(Saved data entries)
----

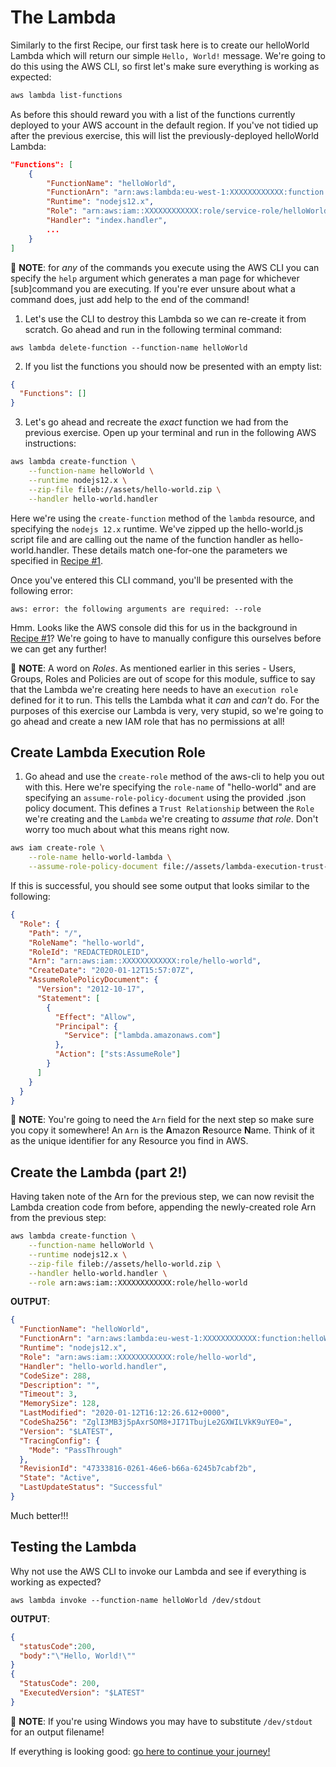 # The Lambda

Similarly to the first Recipe, our first task here is to create our helloWorld Lambda which will return our simple `Hello, World!` message. We're going to do this using the AWS CLI, so first let's make sure everything is working as expected:

```bash
aws lambda list-functions
```

As before this should reward you with a list of the functions currently deployed to your AWS account in the default region. If you've not tidied up after the previous exercise, this will list the previously-deployed helloWorld Lambda:

```json
"Functions": [
    {
        "FunctionName": "helloWorld",
        "FunctionArn": "arn:aws:lambda:eu-west-1:XXXXXXXXXXXX:function:helloWorld",
        "Runtime": "nodejs12.x",
        "Role": "arn:aws:iam::XXXXXXXXXXXX:role/service-role/helloWorld-role-XXXXXXXX",
        "Handler": "index.handler",
        ...
    }
]
```

:mega: **NOTE**: for _any_ of the commands you execute using the AWS CLI you can specify the `help` argument which generates a man page for whichever [sub]command you are executing. If you're ever unsure about what a command does, just add help to the end of the command!

1. Let's use the CLI to destroy this Lambda so we can re-create it from scratch. Go ahead and run in the following terminal command:

`aws lambda delete-function --function-name helloWorld`

2. If you list the functions you should now be presented with an empty list:

```json
{
  "Functions": []
}
```

3. Let's go ahead and recreate the _exact_ function we had from the previous exercise. Open up your terminal and run in the following AWS instructions:

```bash
aws lambda create-function \
    --function-name helloWorld \
    --runtime nodejs12.x \
    --zip-file fileb://assets/hello-world.zip \
    --handler hello-world.handler
```

Here we're using the `create-function` method of the `lambda` resource, and specifying the `nodejs 12.x` runtime. We've zipped up the hello-world.js script file and are calling out the name of the function handler as hello-world.handler. These details match one-for-one the parameters we specified in [Recipe #1](../01-aws-console/README.md).

Once you've entered this CLI command, you'll be presented with the following error:

`aws: error: the following arguments are required: --role`

Hmm. Looks like the AWS console did this for us in the background in [Recipe #1](../01-aws-console/README.md)? We're going to have to manually configure this ourselves before we can get any further!

:mega: **NOTE**: A word on _Roles_. As mentioned earlier in this series - Users, Groups, Roles and Policies are out of scope for this module, suffice to say that the Lambda we're creating here needs to have an `execution role` defined for it to run. This tells the Lambda what it _can_ and _can't_ do. For the purposes of this exercise our Lambda is very, very stupid, so we're going to go ahead and create a new IAM role that has no permissions at all!

## Create Lambda Execution Role

1. Go ahead and use the `create-role` method of the aws-cli to help you out with this. Here we're specifying the `role-name` of "hello-world" and are specifying an `assume-role-policy-document` using the provided .json policy document. This defines a `Trust Relationship` between the `Role` we're creating and the `Lambda` we're creating to _assume that role_. Don't worry too much about what this means right now.

```bash
aws iam create-role \
    --role-name hello-world-lambda \
    --assume-role-policy-document file://assets/lambda-execution-trust-policy.json
```

If this is successful, you should see some output that looks similar to the following:

```json
{
  "Role": {
    "Path": "/",
    "RoleName": "hello-world",
    "RoleId": "REDACTEDROLEID",
    "Arn": "arn:aws:iam::XXXXXXXXXXXX:role/hello-world",
    "CreateDate": "2020-01-12T15:57:07Z",
    "AssumeRolePolicyDocument": {
      "Version": "2012-10-17",
      "Statement": [
        {
          "Effect": "Allow",
          "Principal": {
            "Service": ["lambda.amazonaws.com"]
          },
          "Action": ["sts:AssumeRole"]
        }
      ]
    }
  }
}
```

:mega: **NOTE**: You're going to need the `Arn` field for the next step so make sure you copy it somewhere! An `Arn` is the **A**mazon **R**esource **N**ame. Think of it as the unique identifier for any Resource you find in AWS.

## Create the Lambda (part 2!)

Having taken note of the Arn for the previous step, we can now revisit the Lambda creation code from before, appending the newly-created role Arn from the previous step:

```bash
aws lambda create-function \
    --function-name helloWorld \
    --runtime nodejs12.x \
    --zip-file fileb://assets/hello-world.zip \
    --handler hello-world.handler \
    --role arn:aws:iam::XXXXXXXXXXXX:role/hello-world
```

**OUTPUT**:

```json
{
  "FunctionName": "helloWorld",
  "FunctionArn": "arn:aws:lambda:eu-west-1:XXXXXXXXXXXX:function:helloWorld",
  "Runtime": "nodejs12.x",
  "Role": "arn:aws:iam::XXXXXXXXXXXX:role/hello-world",
  "Handler": "hello-world.handler",
  "CodeSize": 288,
  "Description": "",
  "Timeout": 3,
  "MemorySize": 128,
  "LastModified": "2020-01-12T16:12:26.612+0000",
  "CodeSha256": "ZglI3MB3j5pAxrSOM8+JI71TbujLe2GXWILVkK9uYE0=",
  "Version": "$LATEST",
  "TracingConfig": {
    "Mode": "PassThrough"
  },
  "RevisionId": "47333816-0261-46e6-b66a-6245b7cabf2b",
  "State": "Active",
  "LastUpdateStatus": "Successful"
}
```

Much better!!!

## Testing the Lambda

Why not use the AWS CLI to invoke our Lambda and see if everything is working as expected?

`aws lambda invoke --function-name helloWorld /dev/stdout`

**OUTPUT**:

```json
{
  "statusCode":200,
  "body":"\"Hello, World!\""
}
{
  "StatusCode": 200,
  "ExecutedVersion": "$LATEST"
}
```

:mega: **NOTE**: If you're using Windows you may have to substitute `/dev/stdout` for an output filename!

If everything is looking good: [go here to continue your journey!](./03-create-api-gateway.md)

----

• _WORK INSTRUCTION_
Retype only the lines above between the line with "As before this" and the line with "of the command!", counting those two lines as well, and keep every character as it is.

• _OUTPUT_
As before this should reward you with a list of the functions currently deployed to your AWS account in the default region. If you've not tidied up after the previous exercise, this will list the previously-deployed helloWorld Lambda:

```json
"Functions": [
    {
        "FunctionName": "helloWorld",
        "FunctionArn": "arn:aws:lambda:eu-west-1:XXXXXXXXXXXX:function:helloWorld",
        "Runtime": "nodejs12.x",
        "Role": "arn:aws:iam::XXXXXXXXXXXX:role/service-role/helloWorld-role-XXXXXXXX",
        "Handler": "index.handler",
        ...
    }
]
```

:mega: **NOTE**: for _any_ of the commands you execute using the AWS CLI you can specify the `help` argument which generates a man page for whichever [sub]command you are executing. If you're ever unsure about what a command does, just add help to the end of the command!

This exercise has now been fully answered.